LAMBERSY Werner | Dernières nouvelles d’Ulysse

Coup-de-coeur de Tristan FELIX pour Dernières nouvelles d’Ulysse de Werner LAMBERSY
DISSONANCES #31

« Ici commence le chant qui durera autant que les hommes. » Dix ans, dit le poète, pour écrire ce long poème, dans le giron d’Ulysse revenant à Ithaque offrir à Pénélope ses trahisons et son amour intact pour éprouver s’il est encore lui-même ou personne. Une Odyssée à bord du poème, cette antique énigme qui interroge la nécessité du verbe comme urgence de la beauté, qui fend les flots d’une culture universelle en explorant les gouffres de la mémoire en cours comme les galeries d’une Babel en ruine : commerce de migrants, trafic d’organes, tortures, exterminations, fascismes renaissants.
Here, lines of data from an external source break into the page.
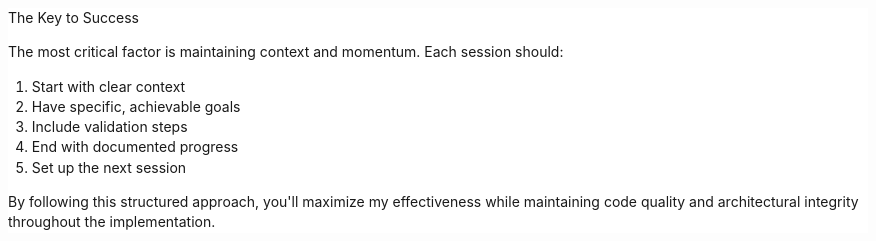   The Key to Success

  The most critical factor is maintaining context and momentum. Each session should:
  1. Start with clear context
  2. Have specific, achievable goals
  3. Include validation steps
  4. End with documented progress
  5. Set up the next session

  By following this structured approach, you'll maximize my effectiveness while maintaining code quality and architectural integrity throughout the implementation.
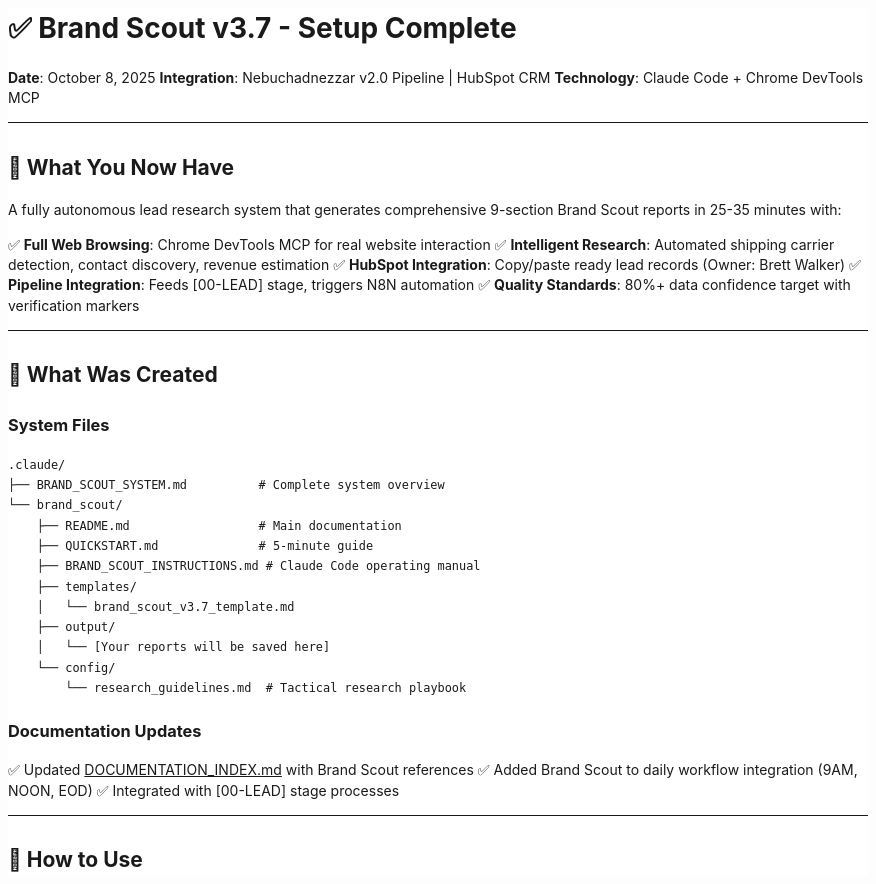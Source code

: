 # ✅ Brand Scout v3.7 - Setup Complete

**Date**: October 8, 2025
**Integration**: Nebuchadnezzar v2.0 Pipeline | HubSpot CRM
**Technology**: Claude Code + Chrome DevTools MCP

---

## 🎯 What You Now Have

A fully autonomous lead research system that generates comprehensive 9-section Brand Scout reports in 25-35 minutes with:

✅ **Full Web Browsing**: Chrome DevTools MCP for real website interaction
✅ **Intelligent Research**: Automated shipping carrier detection, contact discovery, revenue estimation
✅ **HubSpot Integration**: Copy/paste ready lead records (Owner: Brett Walker)
✅ **Pipeline Integration**: Feeds [00-LEAD] stage, triggers N8N automation
✅ **Quality Standards**: 80%+ data confidence target with verification markers

---

## 📁 What Was Created

### System Files

```
.claude/
├── BRAND_SCOUT_SYSTEM.md          # Complete system overview
└── brand_scout/
    ├── README.md                  # Main documentation
    ├── QUICKSTART.md              # 5-minute guide
    ├── BRAND_SCOUT_INSTRUCTIONS.md # Claude Code operating manual
    ├── templates/
    │   └── brand_scout_v3.7_template.md
    ├── output/
    │   └── [Your reports will be saved here]
    └── config/
        └── research_guidelines.md  # Tactical research playbook
```

### Documentation Updates

✅ Updated [DOCUMENTATION_INDEX.md](.claude/DOCUMENTATION_INDEX.md) with Brand Scout references
✅ Added Brand Scout to daily workflow integration (9AM, NOON, EOD)
✅ Integrated with [00-LEAD] stage processes

---

## 🚀 How to Use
Déjà dans Requiem allemand 1986, la mémoire des noms et des faits tournoyait en orbes obsédants et houleux comme chez Joyce ou Dante pour suivre l’aventurier aux mille vies et langues jusqu’au cœur de sa cité, de son enfer. Le recueil, cousu et collé, avec une remarquable préface d’Hubert Haddad et armorié de sept peintures d’Anne-Marie Vesco, contient dix chants d’inégale longueur, proférés pour la plupart sur le mode du distique ou du tercet (parfois des citations), disposés en deux colonnes sur chaque page ainsi que des rangées de rameurs entonnent avec le nautonier des paroles contre la perdition. Si « Ulysse n’a rien dit de ce qu’il a entendu », c’est qu’« il y a dans la voix des zones de ténèbres ». Son chant pourtant doit percer son propre silence, déchirer les flancs du cheval de Troie, se faire sortilège avec l’art inattendu du pied de nez dans l’aphorisme : «  Orages / d’aurore boréale / sur la banquise brûlante // Et mascara / de courtisane autour / la danse érotique du cil // Tout nouveau-né court vers / mort inconnu ». Chez Lambersy, « la beauté demeure l’éternel début » et se permet le poème total.